◆ EXERCISE DESCRIPTION:
With the line containing "равновесия в данной" as the start and the line containing "сильном или слабом смысле)?" as the end, transcribe that span of the entries below exactly, including both.

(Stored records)
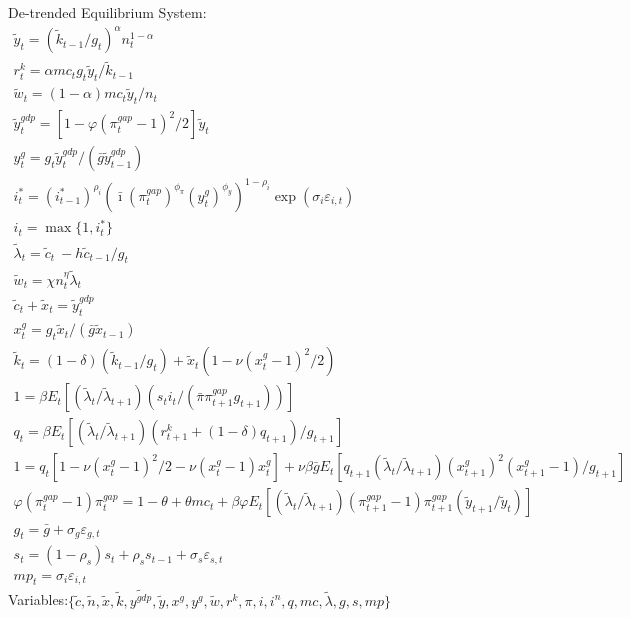 \documentclass[12pt, final]{article}
\begin{document}
\setcounter{equation}{0}
\noindent De-trended Equilibrium System:
\small\begin{gather}
\tilde{y}_t= (\tilde{k}_{t-1}/g_t)^\alpha n_t^{1-\alpha}\\
r^k_t = \alpha mc_t g_t \tilde{y}_t/\tilde{k}_{t-1}\\
\tilde{w}_t = (1-\alpha)mc_t\tilde{y}_t/n_t\\
\tilde{y}^{gdp}_t = [1-\varphi(\pi_t^{gap} - 1)^2/2]\tilde{y}_t\\
y^g_t = g_t\tilde{y}^{gdp}_t/(\bar{g}\tilde{y}^{gdp}_{t-1})\\
i_t^*=(i^*_{t-1})^{\rho_i}(\bar{\imath}(\pi_t^{gap})^{\phi_\pi}(y^g_t)^{\phi_y})^{1-\rho_i}\exp(\sigma_i\varepsilon_{i,t})\\
i_t=\max\{1,i_t^*\}\\
\tilde{\lambda}_t = \tilde{c}_t\ - h\tilde{c}_{t-1}/g_t\\
\tilde{w}_t = \chi n_t^\eta \tilde{\lambda}_t  \\
\tilde{c}_t + \tilde{x}_t = \tilde{y}^{gdp}_t\\
x^g_t = g_t\tilde{x}_t/(\bar{g}\tilde{x}_{t-1})\\
\tilde{k}_t = (1-\delta)(\tilde{k}_{t-1}/g_t) + \tilde{x}_t(1-\nu(x^g_t-1)^2/2)\\%
  1 = \beta E_t[(\tilde{\lambda}_t/\tilde{\lambda}_{t+1})(s_ti_t/(\bar{\pi}\pi_{t+1}^{gap}g_{t+1}))]\\
q_t = \beta E_t[(\tilde{\lambda}_t/\tilde{\lambda}_{t+1})(r^k_{t+1} + (1-\delta)q_{t+1})/g_{t+1}]\\
1 = q_t[1 - \nu(x^g_t-1)^2/2 - \nu(x^g_t-1)x^g_t] + \nu\beta\bar{g}E_t[q_{t+1}(\tilde{\lambda}_t/\tilde{\lambda}_{t+1})(x^g_{t+1})^2(x^g_{t+1}-1)/g_{t+1}]\\
  \varphi(\pi_t^{gap}-1){\pi}_t^{gap} = 1-\theta + \theta mc_t + \beta\varphi E_t[(\tilde{\lambda}_t/\tilde{\lambda}_{t+1}) (\pi_{t+1}^{gap}-1)\pi_{t+1}^{gap}(\tilde{y}_{t+1}/\tilde{y}_t)]\\
  g_t= \bar{g} + \sigma_g\varepsilon_{g,t} \\
  s_t=(1-\rho_s)s_t+\rho_ss_{t-1} + \sigma_s\varepsilon_{s,t}\\
  mp_t = \sigma_i\varepsilon_{i,t}
\end{gather}
Variables:$\{\tilde{c},\tilde{n},\tilde{x},\tilde{k},\tilde{y^{gdp}},\tilde{y},x^g,y^g,\tilde{w},r^k,\pi,i,i^n,q,mc,\tilde{\lambda},g,s,mp\}$\\
\end{document}
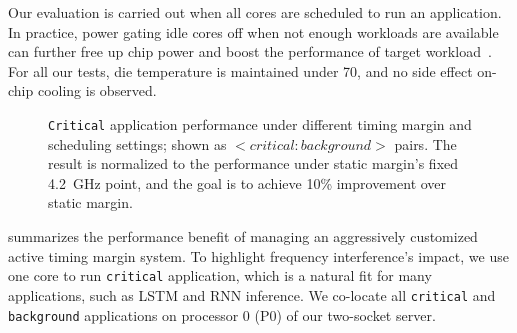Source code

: Our evaluation is carried out when all cores are scheduled to run an application. In practice, power gating idle cores off when not enough workloads are available can further free up chip power and boost the performance of target workload~\cite{zu2015adaptive}. For all our tests, die temperature is maintained under 70\C, and no side effect on-chip cooling is observed. 

\begin{figure}
\centering 
{}

\caption{\texttt{Critical} application performance under different timing margin and scheduling settings; shown as $<\!critical:background\!>$ pairs. The result is normalized to the performance under static margin's fixed 4.2~GHz point, and the goal is to achieve 10\% improvement over static margin.}

\label{fig:schedule-1t-results}
\end{figure}

 summarizes the performance benefit of managing an aggressively customized active timing margin system. To highlight frequency interference's impact, we use one core to run \texttt{critical} application, which is a natural fit for many applications, such as LSTM and RNN inference. We co-locate all \texttt{critical} and \texttt{background} applications on processor 0 (P0) of our two-socket server.

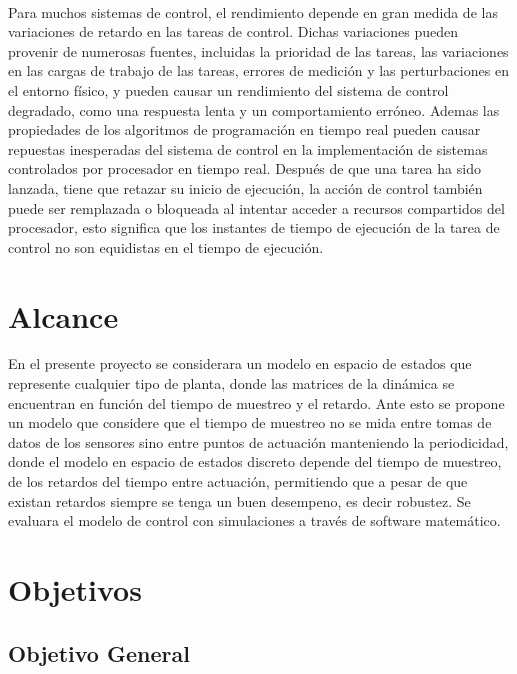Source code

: \documentclass[12pt,a4paper]{book}
\begin{document}
\hfill \break\\

\begin{normalsize}
Para muchos sistemas de control, el rendimiento depende en gran medida de las variaciones de retardo en las tareas de control. Dichas variaciones pueden provenir de numerosas fuentes, incluidas la prioridad de las tareas, las variaciones en las cargas de trabajo de las tareas, errores de medici\'on y las perturbaciones en el entorno f\'isico, y pueden causar un rendimiento del sistema de control degradado, como una respuesta lenta y un comportamiento err\'oneo. Ademas las propiedades de los algoritmos de programaci\'on en tiempo real pueden causar repuestas inesperadas del sistema de control en la implementaci\'on de sistemas controlados por procesador en tiempo real. Despu\'es de que una tarea ha sido lanzada, tiene que retazar su inicio de ejecuci\'on, la acci\'on de control tambi\'en puede ser remplazada o bloqueada al intentar acceder a recursos compartidos del procesador, esto significa que los instantes de tiempo de ejecuci\'on de la tarea de control no son equidistas en el tiempo  de ejecuci\'on.
\end{normalsize}


\section{Alcance}
\begin{normalsize}
En el presente proyecto se considerara un modelo en espacio de estados que represente cualquier tipo de planta, donde las matrices de la din\'amica se encuentran en funci\'on del tiempo de muestreo y el retardo.  Ante esto se propone un modelo que considere que el tiempo de muestreo no se mida entre tomas de datos de los sensores sino entre puntos de actuaci\'on manteniendo la periodicidad, donde el modelo en espacio de estados discreto depende del tiempo de muestreo, de los retardos del tiempo entre actuaci\'on, permitiendo que a pesar de que existan retardos siempre se tenga un buen desempe\-no, es decir robustez. Se evaluara el modelo de control con simulaciones a trav\'es de software matem\'atico.
\end{normalsize}

\section{Objetivos}

\subsection{Objetivo General}
\end{document}
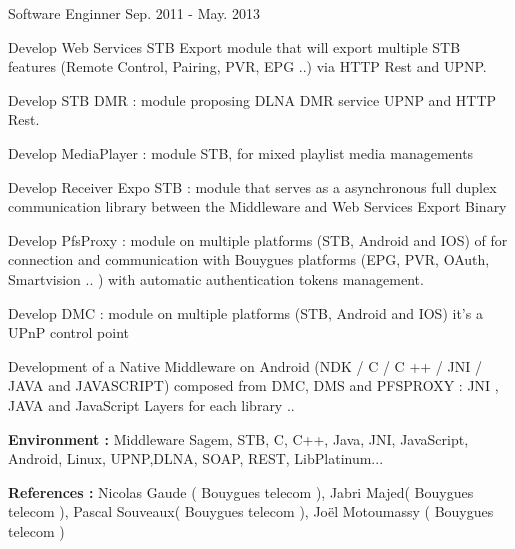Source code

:\begin{cventries}
\cventry
{Software Enginner} %
{}{}
{Sep. 2011 - May. 2013}
{ %
\begin{cvitems}
\item {Develop Web Services STB Export module that will export multiple STB features (Remote Control, Pairing, PVR, EPG ..) via HTTP Rest and UPNP. }
\item {Develop STB DMR : module proposing DLNA DMR service UPNP  and HTTP Rest. }
\item {Develop MediaPlayer : module STB, for mixed playlist media managements}
\item {Develop Receiver Expo STB : module that serves as a asynchronous full duplex communication library between the Middleware and Web Services Export Binary}
\item {Develop PfsProxy : module on multiple platforms (STB, Android and IOS) of for connection and communication with Bouygues platforms (EPG, PVR, OAuth, Smartvision .. ) with automatic authentication tokens management.}
\item {Develop DMC : module on multiple platforms (STB, Android and IOS)  it’s a UPnP control point }
\item {Development of a Native Middleware on Android (NDK / C / C ++ / JNI / JAVA and JAVASCRIPT) composed from  DMC, DMS and PFSPROXY :
JNI , JAVA and JavaScript Layers for each library ..}
\item { \textbf{Environment :}  Middleware Sagem, STB,   C, C++, Java, JNI, JavaScript, Android, Linux, UPNP,DLNA, SOAP, REST,  LibPlatinum...}
\item { \textbf{References :}  Nicolas Gaude ( Bouygues telecom ), Jabri Majed( Bouygues telecom ), Pascal Souveaux( Bouygues telecom ), Joël Motoumassy ( Bouygues telecom )}
\end{cvitems}
}



\end{cventries}
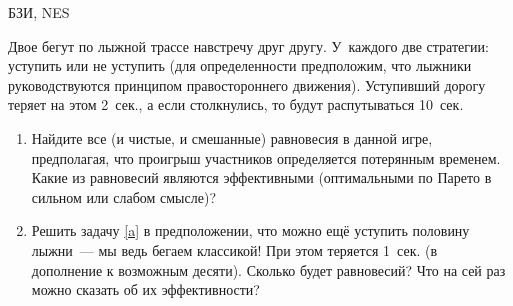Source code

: \begin{problem}[Лыжники.]
\begin{source}
БЗИ, NES
\end{source} Двое бегут по лыжной
трассе навстречу друг другу. У~каждого две стратегии:
уступить или не уступить (для определенности предположим,
что лыжники руководствуются принципом правостороннего
движения). Уступивший дорогу теряет на этом 2~сек., а если
столкнулись, то будут распутываться 10~сек.

\begin{enumerate}

\item\label{a} Найдите все (и чистые, и смешанные)
равновесия в данной игре, предполагая, что проигрыш
участников определяется потерянным временем. Какие из
равновесий являются эффективными (оптимальными по Парето в
сильном или слабом смысле)?

\item Решить задачу \ref{a} в предположении, что можно ещё
уступить половину лыжни~--- мы ведь бегаем классикой! При
этом теряется 1~сек. (в дополнение к возможным десяти).
Сколько будет равновесий? Что на сей раз можно сказать об
их эффективности?

\end{enumerate}
\begin{sol}

\end{sol}
\end{problem}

◆ EXERCISE RESULT:
равновесия в данной игре, предполагая, что проигрыш
участников определяется потерянным временем. Какие из
равновесий являются эффективными (оптимальными по Парето в
сильном или слабом смысле)?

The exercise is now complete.